Thursday, The Maple reported on the Liberal party’s response to Kwan’s important bill. According to a briefing note prepared for the Liberal caucus, C-233 is “misguided” and would “weaken our alliances, and decimate our defence industry.” The note read: “Our general exemption with the U.S. is not a loophole — it reflects a unique geopolitical relationship rooted in shared security commitments, continental defence, and decades of military integration. Imposing the bureaucratic red tape envisioned by this legislation would undermine these efforts and make both countries less secure against threats to sovereignty and stability.” The note also adds that the US might retaliate.
While arming Israel’s genocide and a US military blowing up vessels in the Caribbean is odious, the unpermitted arms sales is rooted in a longstanding unique accord. In 1956 Canada and the US signed the Defence Production Sharing Agreement (DPSA), which allowed Canadian companies to bid on US military contracts. In effect, the DPSA makes Canadian companies part of the US defence industrial base and through the DPSA most military items shipped to the US do not require permits.
The DPSA improved Canadian firms’ access to the world’s most lucrative arms market. Additionally, it offered them access to advanced military technology and facilitated participation in US firms’ global value chains. For every dollar Canadian firms have exported to the US military under the DPSA they’ve generally sold about another 50 cents worth of that product to another country.
The DPSA appealed to the Pentagon because Canadian firms were relatively sophisticated suppliers. But there was also a political element to the DPSA. The Pentagon wanted to tie Canadian firms to the US military industrial complex in the hope that would spur them to advocate a pro-US military policy. A 1958 US national security document described the importance of maintaining a “healthy” “Canadian defense industry” for the US to “receive the same excellent cooperation in the joint defense effort that has prevailed in the past.”
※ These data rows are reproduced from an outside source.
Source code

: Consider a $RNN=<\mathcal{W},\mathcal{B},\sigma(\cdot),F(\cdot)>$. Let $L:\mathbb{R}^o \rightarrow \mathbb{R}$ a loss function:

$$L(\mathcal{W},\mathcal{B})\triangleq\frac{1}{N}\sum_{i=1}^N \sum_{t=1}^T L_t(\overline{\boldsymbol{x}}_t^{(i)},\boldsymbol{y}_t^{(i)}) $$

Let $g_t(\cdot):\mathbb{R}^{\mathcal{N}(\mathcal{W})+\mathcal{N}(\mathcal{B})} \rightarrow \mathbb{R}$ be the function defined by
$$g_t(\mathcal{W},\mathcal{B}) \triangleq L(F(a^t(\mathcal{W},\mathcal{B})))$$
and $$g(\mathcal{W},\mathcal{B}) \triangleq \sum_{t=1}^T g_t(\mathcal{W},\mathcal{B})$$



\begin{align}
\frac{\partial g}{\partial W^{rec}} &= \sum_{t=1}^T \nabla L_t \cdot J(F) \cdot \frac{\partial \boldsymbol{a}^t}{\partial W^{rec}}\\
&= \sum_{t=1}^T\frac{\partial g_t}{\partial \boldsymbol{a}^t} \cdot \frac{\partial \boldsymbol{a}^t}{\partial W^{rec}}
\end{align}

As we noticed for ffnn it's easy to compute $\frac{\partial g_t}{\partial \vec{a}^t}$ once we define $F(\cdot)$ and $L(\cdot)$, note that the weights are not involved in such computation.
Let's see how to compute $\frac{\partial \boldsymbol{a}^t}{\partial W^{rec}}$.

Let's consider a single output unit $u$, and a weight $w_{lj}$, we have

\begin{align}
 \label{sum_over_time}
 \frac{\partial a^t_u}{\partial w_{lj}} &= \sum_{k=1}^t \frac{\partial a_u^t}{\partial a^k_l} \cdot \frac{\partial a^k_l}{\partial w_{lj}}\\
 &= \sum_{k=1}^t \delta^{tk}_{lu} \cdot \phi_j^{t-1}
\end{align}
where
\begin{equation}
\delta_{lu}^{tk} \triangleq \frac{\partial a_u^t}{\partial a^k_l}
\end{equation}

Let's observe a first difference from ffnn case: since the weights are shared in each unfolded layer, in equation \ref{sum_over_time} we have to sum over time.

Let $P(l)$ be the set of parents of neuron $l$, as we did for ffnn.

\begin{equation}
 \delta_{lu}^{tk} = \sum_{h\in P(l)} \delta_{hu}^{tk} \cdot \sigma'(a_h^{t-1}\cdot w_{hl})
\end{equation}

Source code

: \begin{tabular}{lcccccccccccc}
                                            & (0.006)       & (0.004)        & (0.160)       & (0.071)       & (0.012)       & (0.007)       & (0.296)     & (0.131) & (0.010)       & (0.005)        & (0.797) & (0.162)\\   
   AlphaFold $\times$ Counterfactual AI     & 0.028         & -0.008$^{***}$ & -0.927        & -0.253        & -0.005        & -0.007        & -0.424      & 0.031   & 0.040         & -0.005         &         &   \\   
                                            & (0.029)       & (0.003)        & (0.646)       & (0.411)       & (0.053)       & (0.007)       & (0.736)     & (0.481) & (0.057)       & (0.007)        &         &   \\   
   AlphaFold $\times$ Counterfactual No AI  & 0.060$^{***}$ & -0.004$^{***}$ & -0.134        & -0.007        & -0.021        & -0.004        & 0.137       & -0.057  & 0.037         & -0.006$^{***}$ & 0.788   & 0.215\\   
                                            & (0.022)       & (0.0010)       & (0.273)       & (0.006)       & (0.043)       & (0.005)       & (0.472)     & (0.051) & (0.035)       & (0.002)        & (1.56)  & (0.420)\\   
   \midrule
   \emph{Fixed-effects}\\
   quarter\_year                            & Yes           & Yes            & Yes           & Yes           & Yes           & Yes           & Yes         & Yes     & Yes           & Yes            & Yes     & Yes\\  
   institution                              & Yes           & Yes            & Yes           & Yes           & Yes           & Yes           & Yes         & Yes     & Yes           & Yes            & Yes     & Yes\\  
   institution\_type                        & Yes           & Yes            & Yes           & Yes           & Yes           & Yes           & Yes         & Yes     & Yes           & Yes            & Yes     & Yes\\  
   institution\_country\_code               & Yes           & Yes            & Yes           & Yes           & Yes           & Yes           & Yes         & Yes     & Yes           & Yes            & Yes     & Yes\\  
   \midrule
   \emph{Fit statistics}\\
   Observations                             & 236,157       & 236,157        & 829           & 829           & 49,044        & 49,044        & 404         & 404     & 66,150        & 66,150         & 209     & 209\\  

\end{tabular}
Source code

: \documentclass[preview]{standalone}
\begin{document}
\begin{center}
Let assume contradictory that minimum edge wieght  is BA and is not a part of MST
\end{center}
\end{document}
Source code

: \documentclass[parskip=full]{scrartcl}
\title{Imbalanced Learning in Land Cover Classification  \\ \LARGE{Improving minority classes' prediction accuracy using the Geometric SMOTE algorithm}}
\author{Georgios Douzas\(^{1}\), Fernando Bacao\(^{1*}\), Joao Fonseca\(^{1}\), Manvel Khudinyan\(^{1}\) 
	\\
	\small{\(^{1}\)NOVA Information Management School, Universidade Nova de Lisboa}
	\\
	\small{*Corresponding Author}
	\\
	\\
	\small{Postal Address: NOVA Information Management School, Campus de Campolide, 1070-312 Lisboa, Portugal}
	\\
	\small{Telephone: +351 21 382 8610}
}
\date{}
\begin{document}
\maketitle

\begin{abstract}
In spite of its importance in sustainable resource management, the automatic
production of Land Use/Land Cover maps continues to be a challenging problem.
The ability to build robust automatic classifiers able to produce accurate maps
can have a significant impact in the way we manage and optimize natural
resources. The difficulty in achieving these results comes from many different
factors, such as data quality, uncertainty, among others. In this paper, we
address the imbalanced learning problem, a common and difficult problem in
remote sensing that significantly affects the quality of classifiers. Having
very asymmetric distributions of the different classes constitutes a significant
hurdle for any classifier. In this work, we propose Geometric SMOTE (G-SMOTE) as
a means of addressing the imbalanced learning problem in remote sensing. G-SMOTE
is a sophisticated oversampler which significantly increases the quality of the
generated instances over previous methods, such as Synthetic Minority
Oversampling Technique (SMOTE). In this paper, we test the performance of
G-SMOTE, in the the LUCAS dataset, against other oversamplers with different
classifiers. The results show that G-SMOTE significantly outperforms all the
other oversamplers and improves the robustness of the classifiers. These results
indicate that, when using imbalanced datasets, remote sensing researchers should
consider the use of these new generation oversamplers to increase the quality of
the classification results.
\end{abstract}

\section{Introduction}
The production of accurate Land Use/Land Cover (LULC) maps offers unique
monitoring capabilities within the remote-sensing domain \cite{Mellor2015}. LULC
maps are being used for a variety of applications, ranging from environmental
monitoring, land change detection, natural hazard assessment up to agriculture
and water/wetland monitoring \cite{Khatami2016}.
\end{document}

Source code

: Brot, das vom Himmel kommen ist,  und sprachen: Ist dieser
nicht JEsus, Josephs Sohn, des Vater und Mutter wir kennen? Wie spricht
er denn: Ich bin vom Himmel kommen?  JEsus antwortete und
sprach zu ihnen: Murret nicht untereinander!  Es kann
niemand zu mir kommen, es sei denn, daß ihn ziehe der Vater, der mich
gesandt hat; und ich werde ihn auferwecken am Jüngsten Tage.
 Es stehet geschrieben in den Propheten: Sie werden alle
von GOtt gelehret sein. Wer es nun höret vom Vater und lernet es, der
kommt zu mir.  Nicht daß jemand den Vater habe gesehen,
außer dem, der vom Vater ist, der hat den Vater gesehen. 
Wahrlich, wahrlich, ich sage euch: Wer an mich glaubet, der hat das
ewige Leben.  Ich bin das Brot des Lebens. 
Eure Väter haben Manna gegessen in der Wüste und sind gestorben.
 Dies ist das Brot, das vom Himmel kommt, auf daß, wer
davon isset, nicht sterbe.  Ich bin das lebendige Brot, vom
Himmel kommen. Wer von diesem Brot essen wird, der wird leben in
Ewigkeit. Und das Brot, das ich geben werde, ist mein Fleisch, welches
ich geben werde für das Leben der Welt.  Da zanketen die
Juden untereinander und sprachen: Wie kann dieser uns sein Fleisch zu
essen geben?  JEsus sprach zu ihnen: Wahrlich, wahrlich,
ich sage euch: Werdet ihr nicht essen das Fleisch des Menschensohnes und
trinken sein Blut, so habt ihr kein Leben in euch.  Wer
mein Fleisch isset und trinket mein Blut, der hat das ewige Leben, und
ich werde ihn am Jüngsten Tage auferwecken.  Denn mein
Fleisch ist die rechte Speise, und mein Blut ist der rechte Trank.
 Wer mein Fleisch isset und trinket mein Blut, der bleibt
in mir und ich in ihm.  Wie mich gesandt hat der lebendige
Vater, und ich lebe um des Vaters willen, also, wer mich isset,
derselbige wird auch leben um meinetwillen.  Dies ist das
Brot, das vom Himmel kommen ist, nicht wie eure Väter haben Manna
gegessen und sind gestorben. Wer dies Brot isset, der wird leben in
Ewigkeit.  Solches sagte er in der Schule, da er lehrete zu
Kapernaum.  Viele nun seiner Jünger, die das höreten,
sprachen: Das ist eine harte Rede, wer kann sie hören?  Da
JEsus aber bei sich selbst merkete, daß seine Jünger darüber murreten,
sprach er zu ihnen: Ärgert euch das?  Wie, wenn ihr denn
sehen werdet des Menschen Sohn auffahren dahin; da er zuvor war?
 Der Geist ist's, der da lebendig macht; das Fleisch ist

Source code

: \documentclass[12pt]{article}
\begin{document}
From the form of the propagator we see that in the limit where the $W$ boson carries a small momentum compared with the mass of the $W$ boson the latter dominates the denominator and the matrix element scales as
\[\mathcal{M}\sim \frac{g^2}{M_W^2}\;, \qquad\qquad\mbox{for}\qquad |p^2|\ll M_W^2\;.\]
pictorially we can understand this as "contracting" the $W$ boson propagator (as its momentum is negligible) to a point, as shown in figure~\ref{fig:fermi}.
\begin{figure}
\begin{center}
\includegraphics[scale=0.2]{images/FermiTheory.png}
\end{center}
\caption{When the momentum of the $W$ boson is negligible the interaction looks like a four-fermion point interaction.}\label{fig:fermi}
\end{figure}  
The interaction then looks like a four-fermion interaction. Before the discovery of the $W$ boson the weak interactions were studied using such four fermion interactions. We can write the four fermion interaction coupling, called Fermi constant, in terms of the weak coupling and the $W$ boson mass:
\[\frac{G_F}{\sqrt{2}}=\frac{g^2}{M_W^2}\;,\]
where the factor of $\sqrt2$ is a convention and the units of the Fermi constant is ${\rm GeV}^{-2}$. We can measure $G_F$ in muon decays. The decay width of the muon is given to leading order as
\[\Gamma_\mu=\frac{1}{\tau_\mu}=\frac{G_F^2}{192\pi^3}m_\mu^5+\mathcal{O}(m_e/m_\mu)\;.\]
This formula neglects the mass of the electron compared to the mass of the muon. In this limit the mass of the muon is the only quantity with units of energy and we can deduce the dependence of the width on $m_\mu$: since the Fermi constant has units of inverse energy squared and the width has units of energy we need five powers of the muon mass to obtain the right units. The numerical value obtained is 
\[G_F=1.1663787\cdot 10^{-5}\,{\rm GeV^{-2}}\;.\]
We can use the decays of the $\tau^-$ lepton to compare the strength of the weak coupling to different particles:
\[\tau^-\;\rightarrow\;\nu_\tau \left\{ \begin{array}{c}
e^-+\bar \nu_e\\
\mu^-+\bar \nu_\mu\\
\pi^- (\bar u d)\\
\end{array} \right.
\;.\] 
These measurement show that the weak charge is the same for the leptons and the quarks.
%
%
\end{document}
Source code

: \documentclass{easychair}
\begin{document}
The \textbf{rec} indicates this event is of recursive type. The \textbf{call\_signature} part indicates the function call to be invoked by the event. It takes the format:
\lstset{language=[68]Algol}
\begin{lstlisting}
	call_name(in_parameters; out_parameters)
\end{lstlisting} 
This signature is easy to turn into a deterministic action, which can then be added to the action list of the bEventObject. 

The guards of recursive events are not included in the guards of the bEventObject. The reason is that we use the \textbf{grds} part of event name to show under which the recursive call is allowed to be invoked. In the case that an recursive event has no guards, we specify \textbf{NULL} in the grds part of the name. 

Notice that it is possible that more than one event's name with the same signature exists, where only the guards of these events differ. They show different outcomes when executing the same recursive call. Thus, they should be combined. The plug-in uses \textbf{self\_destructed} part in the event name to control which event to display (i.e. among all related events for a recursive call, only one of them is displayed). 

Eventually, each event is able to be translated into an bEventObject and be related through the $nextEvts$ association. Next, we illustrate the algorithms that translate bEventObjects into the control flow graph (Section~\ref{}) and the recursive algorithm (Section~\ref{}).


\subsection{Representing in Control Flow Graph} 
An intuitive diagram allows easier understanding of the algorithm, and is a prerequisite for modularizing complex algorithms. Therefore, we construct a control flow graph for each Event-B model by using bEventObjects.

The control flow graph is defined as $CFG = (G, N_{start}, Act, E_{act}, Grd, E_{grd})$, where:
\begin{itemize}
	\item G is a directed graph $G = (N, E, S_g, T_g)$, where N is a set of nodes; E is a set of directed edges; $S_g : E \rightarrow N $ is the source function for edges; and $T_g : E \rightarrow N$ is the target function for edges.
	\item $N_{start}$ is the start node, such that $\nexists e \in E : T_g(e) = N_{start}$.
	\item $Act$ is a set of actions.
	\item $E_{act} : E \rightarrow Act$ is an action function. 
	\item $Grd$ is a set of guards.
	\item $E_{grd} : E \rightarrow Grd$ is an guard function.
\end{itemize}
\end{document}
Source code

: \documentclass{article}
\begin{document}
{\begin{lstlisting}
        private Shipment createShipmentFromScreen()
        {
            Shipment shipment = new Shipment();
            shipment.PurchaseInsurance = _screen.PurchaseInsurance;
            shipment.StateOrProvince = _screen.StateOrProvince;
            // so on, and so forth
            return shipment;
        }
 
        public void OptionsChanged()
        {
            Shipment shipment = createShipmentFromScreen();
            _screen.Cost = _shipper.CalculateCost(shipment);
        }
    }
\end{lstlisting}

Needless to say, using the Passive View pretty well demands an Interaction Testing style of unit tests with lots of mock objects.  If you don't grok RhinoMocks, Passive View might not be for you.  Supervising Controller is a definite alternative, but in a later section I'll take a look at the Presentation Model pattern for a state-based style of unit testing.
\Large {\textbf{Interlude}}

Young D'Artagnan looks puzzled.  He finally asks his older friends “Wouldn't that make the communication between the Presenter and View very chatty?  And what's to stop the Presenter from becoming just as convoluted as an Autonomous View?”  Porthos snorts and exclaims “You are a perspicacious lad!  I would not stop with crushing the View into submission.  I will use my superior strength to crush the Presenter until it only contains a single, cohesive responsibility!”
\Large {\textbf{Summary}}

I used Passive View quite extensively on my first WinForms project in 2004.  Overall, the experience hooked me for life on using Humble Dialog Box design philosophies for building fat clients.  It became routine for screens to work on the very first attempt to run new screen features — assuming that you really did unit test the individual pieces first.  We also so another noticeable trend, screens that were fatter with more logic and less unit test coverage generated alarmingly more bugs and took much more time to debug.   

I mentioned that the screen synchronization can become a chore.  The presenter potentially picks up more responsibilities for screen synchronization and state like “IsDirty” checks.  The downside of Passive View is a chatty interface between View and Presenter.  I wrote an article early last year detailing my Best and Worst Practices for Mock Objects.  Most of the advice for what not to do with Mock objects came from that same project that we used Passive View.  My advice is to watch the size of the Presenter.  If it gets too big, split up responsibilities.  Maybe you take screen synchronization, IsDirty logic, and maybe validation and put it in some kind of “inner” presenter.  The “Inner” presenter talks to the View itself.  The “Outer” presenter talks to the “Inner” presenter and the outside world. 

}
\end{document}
In a sign of the DPSA’s success, president of Canadian Marconi (now CMC) John H. Simmons highlighted the importance of Ottawa aligning with US military policy at a defence committee review of NORAD. In a 1987 speech labeled “a summation of the general feeling among industry representatives”, Simmons testified, “it is vital to Canada that the defence industrial base survives and grows, and it is vital to the defence industry that it retains its access to the US defence market and continues to be considered as part of the US defence industrial base. To achieve both of these goals, it is therefore vital that Canada continue to co-operate with the US in defence areas generally, and in NORAD in particular.”
In other words, Canadian capitalists in general and ones invested in arms industries in particular, are in thrall to our southern neighbours. The Canadian arms industry is tied to the Pentagon and US military policy. Bill C-233 is a useful contribution towards disrupting these ties but it’s important to understand what we are up against.